Soskin's business model is different. Cheapflights runs price comparison websites for flights, accommodation and holiday packages. The websites update prices several times a day, allowing travellers to compare prices for flights, packages and accommodation. Unlike online travel agents which sell travel products direct, Cheapflights is paid a fee every time a user clicks on a price and gets taken to the supplier's website. The fee can be small - currently 23p for a flight to New York - but the volumes are high.

This year Cheapflights expects to sell travel products worth £525m through its websites. It now has more than 2m unique users each month, has projected turnover of £8m for this year (compared with £4.3m last year) and sets its margins at 25 to 30 per cent.

"We are like the Google of travel," Soskin says, "We are a one-stop shop where consumers can compare and contrast deals from a very wide range of suppliers."

And he claims the company is popular with travel product providers. "It is direct marketing on steroids, it is the cheapest advertising they are going to get." He says the conversion rate on clickthroughs from the site is around one in four, so an airline such as British Airways could spend less than £1 to sell a flight to New York.

The problem for ebookers, Travelocity and Lastminute is that the old-fashioned travel industry, including tour operators such as TUI, which owns Thomson Holidays, and Thomas Cook, has now become more sophisticated in how it uses the internet.

"The airlines and hotel groups want to go direct and they are offering better prices," Soskin says. "So why would customers want to go to an online agent? It is a huge strategic problem for them.

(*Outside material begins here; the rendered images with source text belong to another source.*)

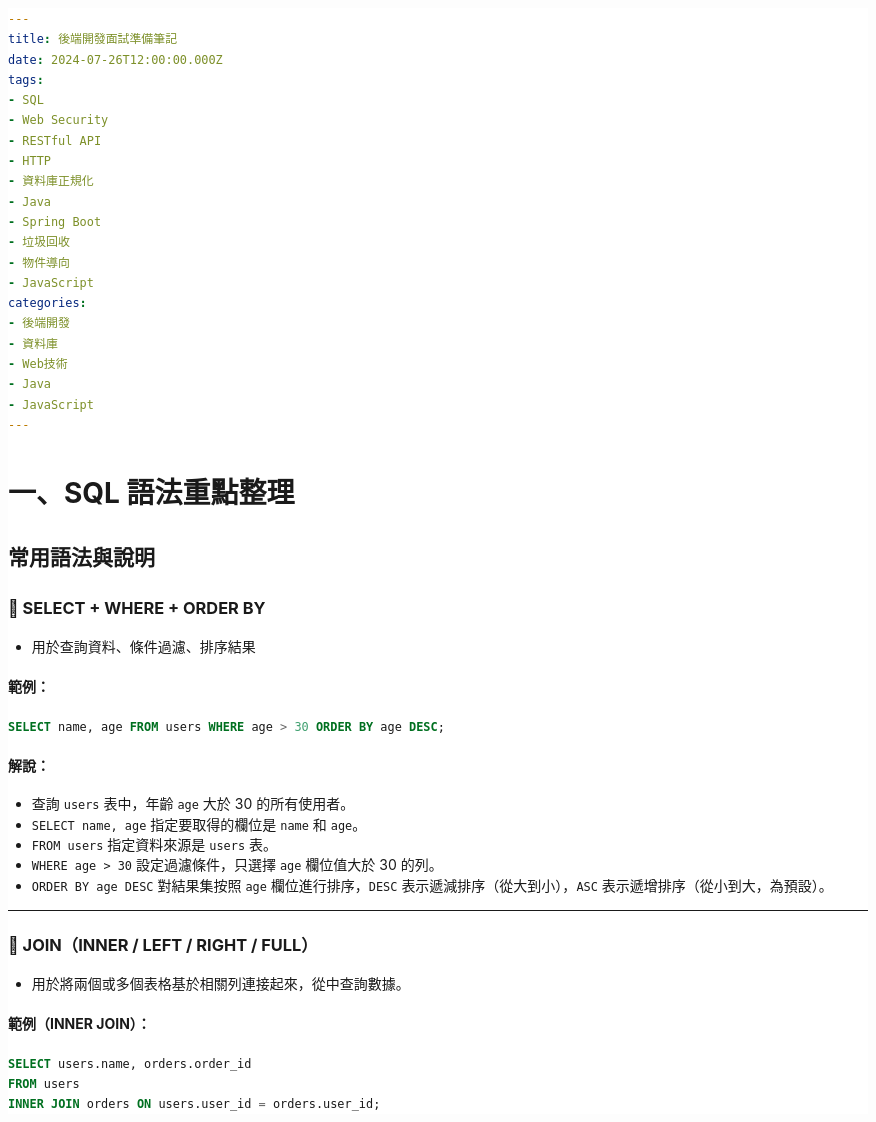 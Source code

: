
 ```yaml
---
title: 後端開發面試準備筆記
date: 2024-07-26T12:00:00.000Z
tags:
- SQL
- Web Security
- RESTful API
- HTTP
- 資料庫正規化
- Java
- Spring Boot
- 垃圾回收
- 物件導向
- JavaScript
categories:
- 後端開發
- 資料庫
- Web技術
- Java
- JavaScript
---
```


# 一、SQL 語法重點整理

## 常用語法與說明

### 📌 SELECT + WHERE + ORDER BY
- 用於查詢資料、條件過濾、排序結果

#### 範例：
```sql
SELECT name, age FROM users WHERE age > 30 ORDER BY age DESC;
```

#### 解說：
- 查詢 `users` 表中，年齡 `age` 大於 30 的所有使用者。
- `SELECT name, age` 指定要取得的欄位是 `name` 和 `age`。
- `FROM users` 指定資料來源是 `users` 表。
- `WHERE age > 30` 設定過濾條件，只選擇 `age` 欄位值大於 30 的列。
- `ORDER BY age DESC` 對結果集按照 `age` 欄位進行排序，`DESC` 表示遞減排序（從大到小），`ASC` 表示遞增排序（從小到大，為預設）。

---

### 📌 JOIN（INNER / LEFT / RIGHT / FULL）
- 用於將兩個或多個表格基於相關列連接起來，從中查詢數據。

#### 範例（INNER JOIN）：
```sql
SELECT users.name, orders.order_id
FROM users
INNER JOIN orders ON users.user_id = orders.user_id;
```
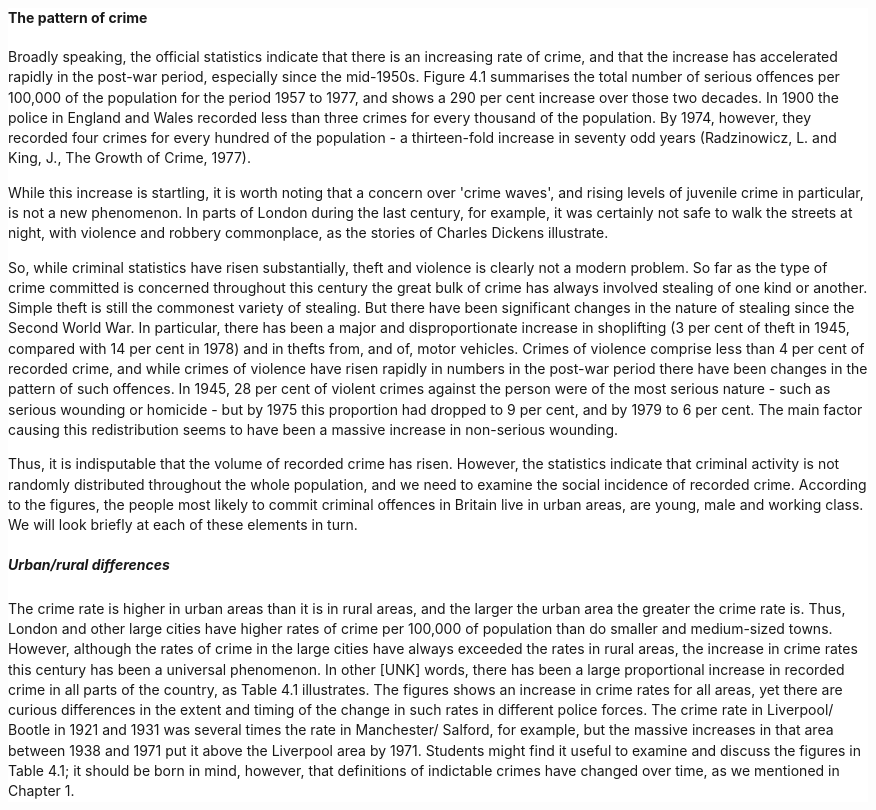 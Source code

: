 #### The pattern of crime

Broadly speaking, the official statistics indicate that there is an increasing rate of crime, and that the increase has accelerated rapidly in the post-war period, especially since the mid-1950s.
Figure 4.1 summarises the total number of serious offences per 100,000 of the population for the period 1957 to 1977, and shows a 290 per cent increase over those two decades.
In 1900 the police in England and Wales recorded less than three crimes for every thousand of the population.
By 1974, however, they recorded four crimes for every hundred of the population - a thirteen-fold increase in seventy odd years (Radzinowicz, L. and King, J., The Growth of Crime, 1977).

While this increase is startling, it is worth noting that a concern over 'crime waves', and rising levels of juvenile crime in particular, is not a new phenomenon.
In parts of London during the last century, for example, it was certainly not safe to walk the streets at night, with violence and robbery commonplace, as the stories of Charles Dickens illustrate.

So, while criminal statistics have risen substantially, theft and violence is clearly not a modern problem.
So far as the type of crime committed is concerned throughout this century the great bulk of crime has always involved stealing of one kind or another.
Simple theft is still the commonest variety of stealing.
But there have been significant changes in the nature of stealing since the Second World War.
In particular, there has been a major and disproportionate increase in shoplifting (3 per cent of theft in 1945, compared with 14 per cent in 1978) and in thefts from, and of, motor vehicles.
Crimes of violence comprise less than 4 per cent of recorded crime, and while crimes of violence have risen rapidly in numbers in the post-war period there have been changes in the pattern of such offences.
In 1945, 28 per cent of violent crimes against the person were of the most serious nature - such as serious wounding or homicide - but by 1975 this proportion had dropped to 9 per cent, and by 1979 to 6 per cent.
The main factor causing this redistribution seems to have been a massive increase in non-serious wounding.

Thus, it is indisputable that the volume of recorded crime has risen.
However, the statistics indicate that criminal activity is not randomly distributed throughout the whole population, and we need to examine the social incidence of recorded crime.
According to the figures, the people most likely to commit criminal offences in Britain live in urban areas, are young, male and working class.
We will look briefly at each of these elements in turn.

##### Urban/rural differences

The crime rate is higher in urban areas than it is in rural areas, and the larger the urban area the greater the crime rate is.
Thus, London and other large cities have higher rates of crime per 100,000 of population than do smaller and medium-sized towns.
However, although the rates of crime in the large cities have always exceeded the rates in rural areas, the increase in crime rates this century has been a universal phenomenon.
In other [UNK] words, there has been a large proportional increase in recorded crime in all parts of the country, as Table 4.1 illustrates.
The figures shows an increase in crime rates for all areas, yet there are curious differences in the extent and timing of the change in such rates in different police forces.
The crime rate in Liverpool/ Bootle in 1921 and 1931 was several times the rate in Manchester/ Salford, for example, but the massive increases in that area between 1938 and 1971 put it above the Liverpool area by 1971.
Students might find it useful to examine and discuss the figures in Table 4.1; it should be born in mind, however, that definitions of indictable crimes have changed over time, as we mentioned in Chapter 1.
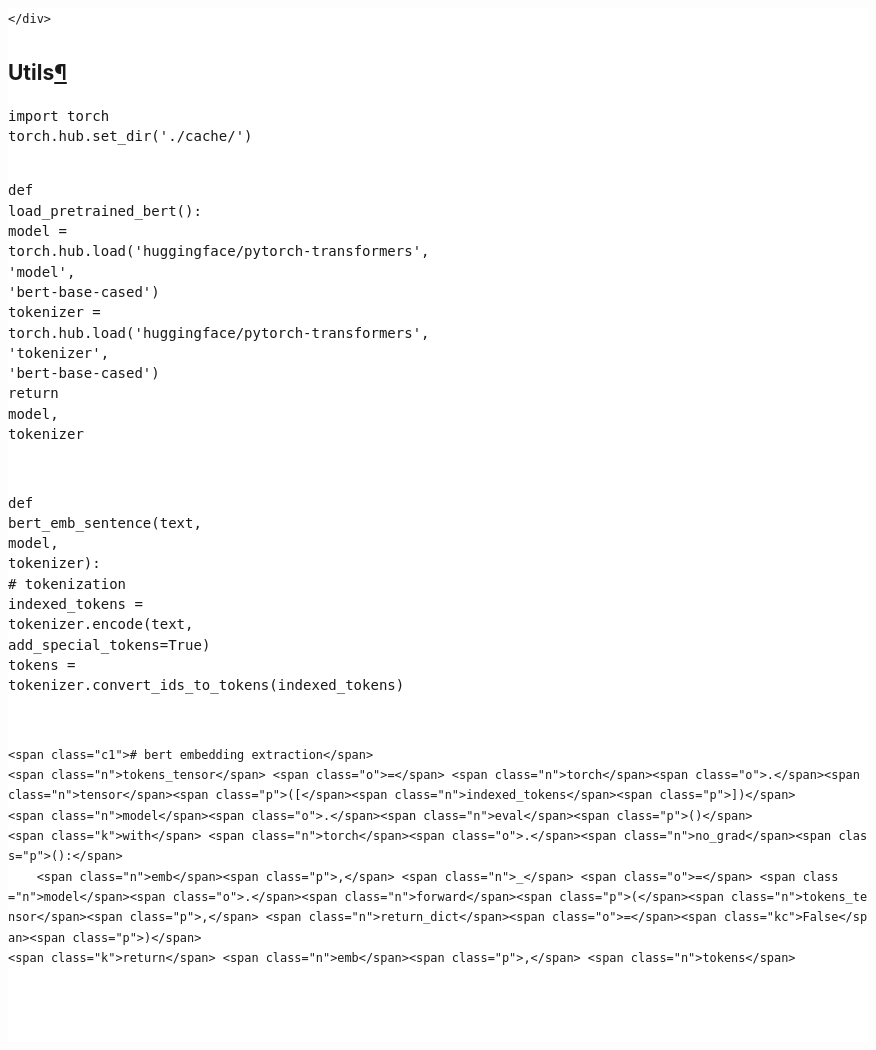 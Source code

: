     </div>
</div>
</div>

</div>
<div class="cell border-box-sizing text_cell rendered"><div class="inner_cell">
<div class="text_cell_render border-box-sizing rendered_html">
<h2 id="Utils">Utils<a class="anchor-link" href="#Utils">&#182;</a></h2>
</div>
</div>
</div>
<div class="cell border-box-sizing code_cell rendered">
<div class="input">

<div class="inner_cell">
    <div class="input_area">
<div class=" highlight hl-python"><pre><span></span><span class="kn">import</span> <span class="nn">torch</span>
<span class="n">torch</span><span class="o">.</span><span class="n">hub</span><span class="o">.</span><span class="n">set_dir</span><span class="p">(</span><span class="s1">&#39;./cache/&#39;</span><span class="p">)</span>

<span class="k">def</span> <span class="nf">load_pretrained_bert</span><span class="p">():</span>
    <span class="n">model</span> <span class="o">=</span> <span class="n">torch</span><span class="o">.</span><span class="n">hub</span><span class="o">.</span><span class="n">load</span><span class="p">(</span><span class="s1">&#39;huggingface/pytorch-transformers&#39;</span><span class="p">,</span> <span class="s1">&#39;model&#39;</span><span class="p">,</span> <span class="s1">&#39;bert-base-cased&#39;</span><span class="p">)</span>
    <span class="n">tokenizer</span> <span class="o">=</span> <span class="n">torch</span><span class="o">.</span><span class="n">hub</span><span class="o">.</span><span class="n">load</span><span class="p">(</span><span class="s1">&#39;huggingface/pytorch-transformers&#39;</span><span class="p">,</span> <span class="s1">&#39;tokenizer&#39;</span><span class="p">,</span> <span class="s1">&#39;bert-base-cased&#39;</span><span class="p">)</span>
    <span class="k">return</span> <span class="n">model</span><span class="p">,</span> <span class="n">tokenizer</span>
    
<span class="k">def</span> <span class="nf">bert_emb_sentence</span><span class="p">(</span><span class="n">text</span><span class="p">,</span> <span class="n">model</span><span class="p">,</span> <span class="n">tokenizer</span><span class="p">):</span>
    <span class="c1"># tokenization</span>
    <span class="n">indexed_tokens</span> <span class="o">=</span> <span class="n">tokenizer</span><span class="o">.</span><span class="n">encode</span><span class="p">(</span><span class="n">text</span><span class="p">,</span> <span class="n">add_special_tokens</span><span class="o">=</span><span class="kc">True</span><span class="p">)</span>
    <span class="n">tokens</span> <span class="o">=</span> <span class="n">tokenizer</span><span class="o">.</span><span class="n">convert_ids_to_tokens</span><span class="p">(</span><span class="n">indexed_tokens</span><span class="p">)</span>

    <span class="c1"># bert embedding extraction</span>
    <span class="n">tokens_tensor</span> <span class="o">=</span> <span class="n">torch</span><span class="o">.</span><span class="n">tensor</span><span class="p">([</span><span class="n">indexed_tokens</span><span class="p">])</span>
    <span class="n">model</span><span class="o">.</span><span class="n">eval</span><span class="p">()</span>
    <span class="k">with</span> <span class="n">torch</span><span class="o">.</span><span class="n">no_grad</span><span class="p">():</span>
        <span class="n">emb</span><span class="p">,</span> <span class="n">_</span> <span class="o">=</span> <span class="n">model</span><span class="o">.</span><span class="n">forward</span><span class="p">(</span><span class="n">tokens_tensor</span><span class="p">,</span> <span class="n">return_dict</span><span class="o">=</span><span class="kc">False</span><span class="p">)</span>
    <span class="k">return</span> <span class="n">emb</span><span class="p">,</span> <span class="n">tokens</span>
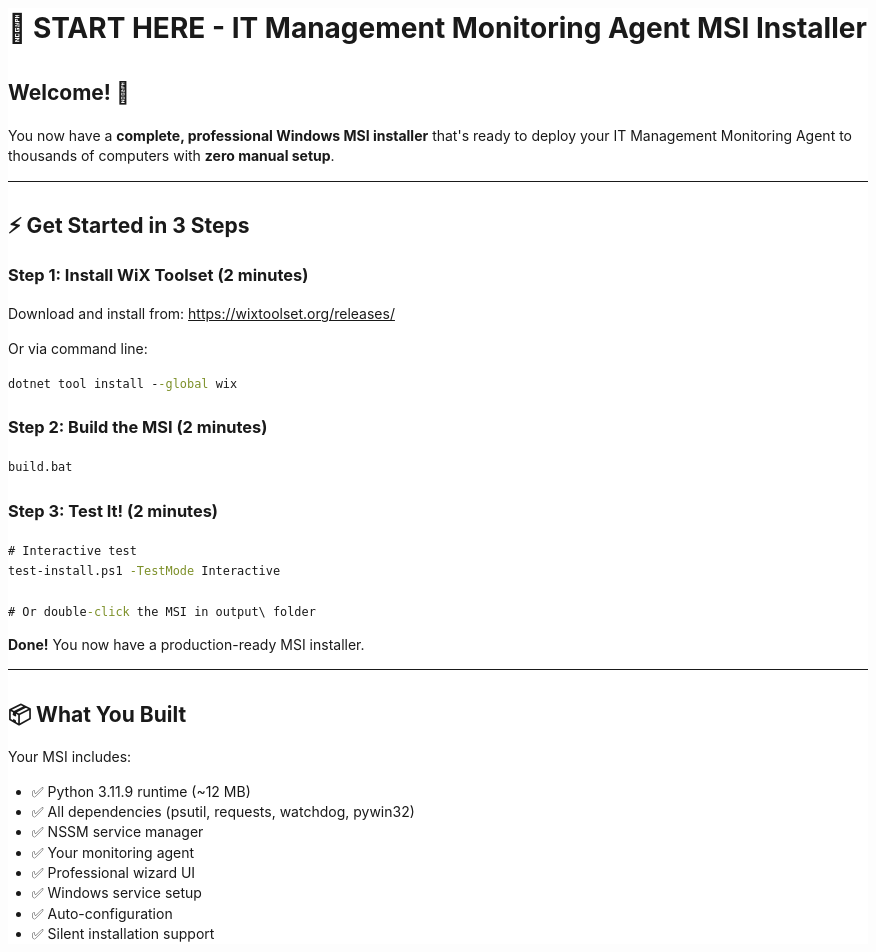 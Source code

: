 # 🚀 START HERE - IT Management Monitoring Agent MSI Installer

## Welcome! 👋

You now have a **complete, professional Windows MSI installer** that's ready to deploy your IT Management Monitoring Agent to thousands of computers with **zero manual setup**.

---

## ⚡ Get Started in 3 Steps

### Step 1: Install WiX Toolset (2 minutes)

Download and install from: https://wixtoolset.org/releases/

Or via command line:
```cmd
dotnet tool install --global wix
```

### Step 2: Build the MSI (2 minutes)

```cmd
build.bat
```

### Step 3: Test It! (2 minutes)

```cmd
# Interactive test
test-install.ps1 -TestMode Interactive

# Or double-click the MSI in output\ folder
```

**Done!** You now have a production-ready MSI installer.

---

## 📦 What You Built

Your MSI includes:
- ✅ Python 3.11.9 runtime (~12 MB)
- ✅ All dependencies (psutil, requests, watchdog, pywin32)
- ✅ NSSM service manager
- ✅ Your monitoring agent
- ✅ Professional wizard UI
- ✅ Windows service setup
- ✅ Auto-configuration
- ✅ Silent installation support
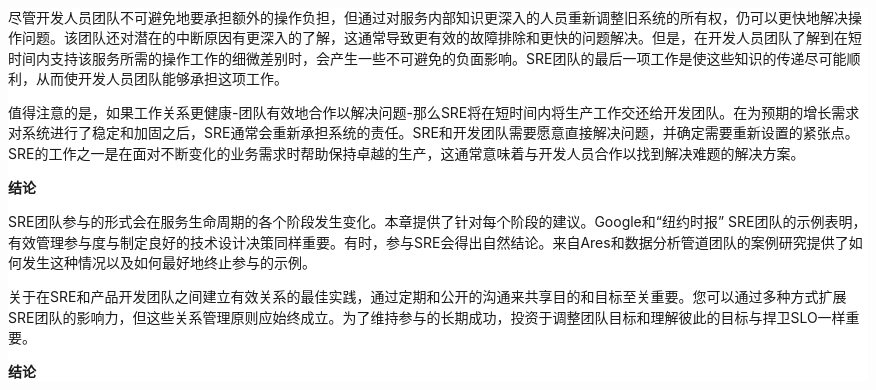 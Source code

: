 尽管开发人员团队不可避免地要承担额外的操作负担，但通过对服务内部知识更深入的人员重新调整旧系统的所有权，仍可以更快地解决操作问题。该团队还对潜在的中断原因有更深入的了解，这通常导致更有效的故障排除和更快的问题解决。但是，在开发人员团队了解到在短时间内支持该服务所需的操作工作的细微差别时，会产生一些不可避免的负面影响。SRE团队的最后一项工作是使这些知识的传递尽可能顺利，从而使开发人员团队能够承担这项工作。

值得注意的是，如果工作关系更健康-团队有效地合作以解决问题-那么SRE将在短时间内将生产工作交还给开发团队。在为预期的增长需求对系统进行了稳定和加固之后，SRE通常会重新承担系统的责任。SRE和开发团队需要愿意直接解决问题，并确定需要重新设置的紧张点。SRE的工作之一是在面对不断变化的业务需求时帮助保持卓越的生产，这通常意味着与开发人员合作以找到解决难题的解决方案。

**结论**

SRE团队参与的形式会在服务生命周期的各个阶段发生变化。本章提供了针对每个阶段的建议。Google和“纽约时报” SRE团队的示例表明，有效管理参与度与制定良好的技术设计决策同样重要。有时，参与SRE会得出自然结论。来自Ares和数据分析管道团队的案例研究提供了如何发生这种情况以及如何最好地终止参与的示例。

关于在SRE和产品开发团队之间建立有效关系的最佳实践，通过定期和公开的沟通来共享目的和目标至关重要。您可以通过多种方式扩展SRE团队的影响力，但这些关系管理原则应始终成立。为了维持参与的长期成功，投资于调整团队目标和理解彼此的目标与捍卫SLO一样重要。

**结论** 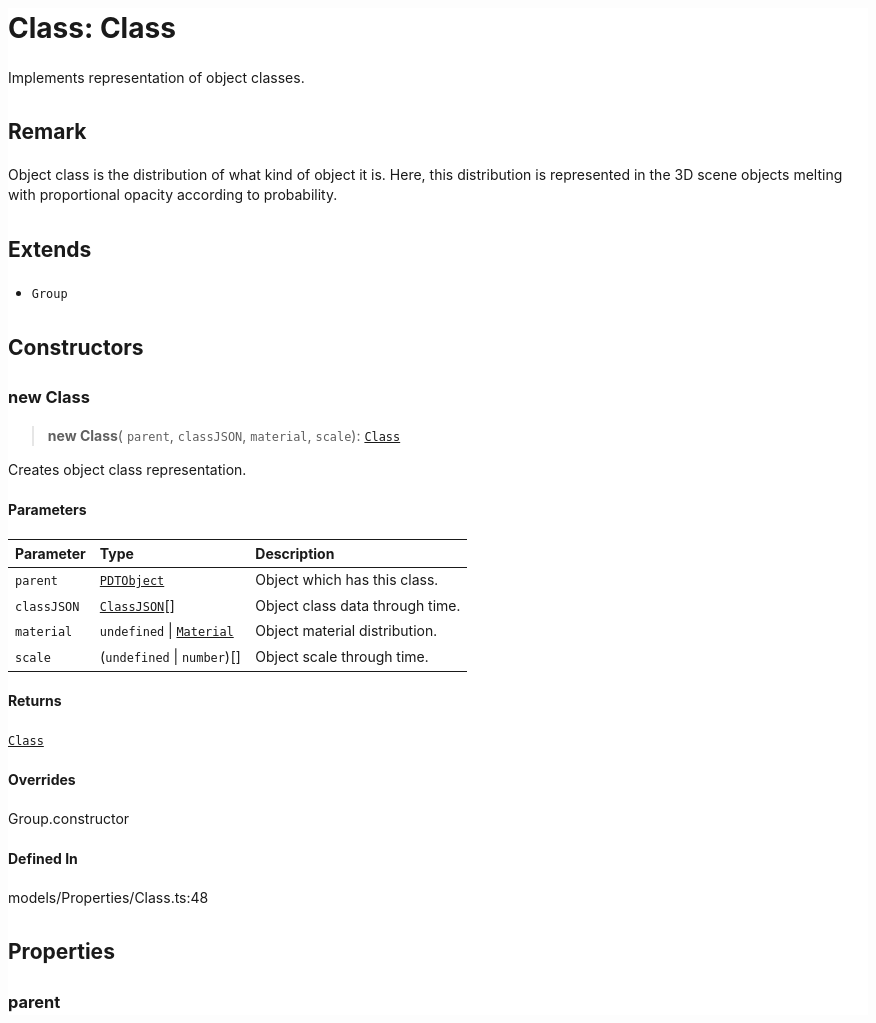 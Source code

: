 # Class: Class

Implements representation of object classes.

## Remark

Object class is the distribution of what kind of object it is. Here, this distribution is represented in the 3D scene objects melting with proportional opacity according to probability.

## Extends

-   `Group`

## Constructors

### new Class

> **new Class**(
> `parent`,
> `classJSON`,
> `material`,
> `scale`): [`Class`](class.Class.md)

Creates object class representation.

#### Parameters

| Parameter   | Type                                                                                                                   | Description                     |
| :---------- | :--------------------------------------------------------------------------------------------------------------------- | :------------------------------ |
| `parent`    | [`PDTObject`](../../../classes/class.PDTObject.md)                                                                     | Object which has this class.    |
| `classJSON` | [`ClassJSON`](../../../../namespace.Interfaces/namespaces/namespace.Properties/type-aliases/type-alias.ClassJSON.md)[] | Object class data through time. |
| `material`  | `undefined` \| [`Material`](class.Material.md)                                                                         | Object material distribution.   |
| `scale`     | (`undefined` \| `number`)[]                                                                                            | Object scale through time.      |

#### Returns

[`Class`](class.Class.md)

#### Overrides

Group.constructor

#### Defined In

models/Properties/Class.ts:48

## Properties

### parent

"They got it right that the internet was going to be the fastest growing media in history and that travel was going to be a killer application. The one thing they didn't realise was that any industry growing at an exponential rate creates the honeypot effect: everyone wants to get into it."

Soskin says owning the cheapflights.com and cheapflights.co.uk web addresses is a big advantage - it is one of the most used search terms on the internet - but argues the company would not be a success if its website did not meet customers' needs.

The company was founded in 1996 by John Hatt, then the travel editor of Harpers & Queen. "His genius was to work out that there is a better application for the internet than retailing and selling. That is the provision of information."

Soskin points out that the world's two largest internet companies by market value, eBay and Yahoo, are information providers, while Amazon, the world's largest online retailer, is just half their size.

In 1999, Soskin, who was then the global head of media at ABN Amro, the investment bank, became interested in buying an internet company after discussing the opportunities at a Harvard business school reunion.

He eventually stumbled on cheapflights.co.uk, which unlike other internet start-ups had made money from the outset. He admits to paying a top-of-the-market price for the business, which he is not keen to disclose, and funded the deal with other private investors.

Soskin already had experience as an entrepreneur. In 1989 he founded Asquith Court, a chain of upmarket nursery schools, after reading about the success of an equivalent company in the US. He sold the business for £66m in 2001.

Soskin and his other shareholders have no plans to sell Cheapflights just yet. The company has only just launched in the US (cheapflights.com) while its package holidays (cheapholidaydeals .co.uk) and accommodation (cheapaccommodation.com) websites are growing rapidly.

"This is not the endgame. The company is eight years old but we are just beginning - we are in a position to build something huge."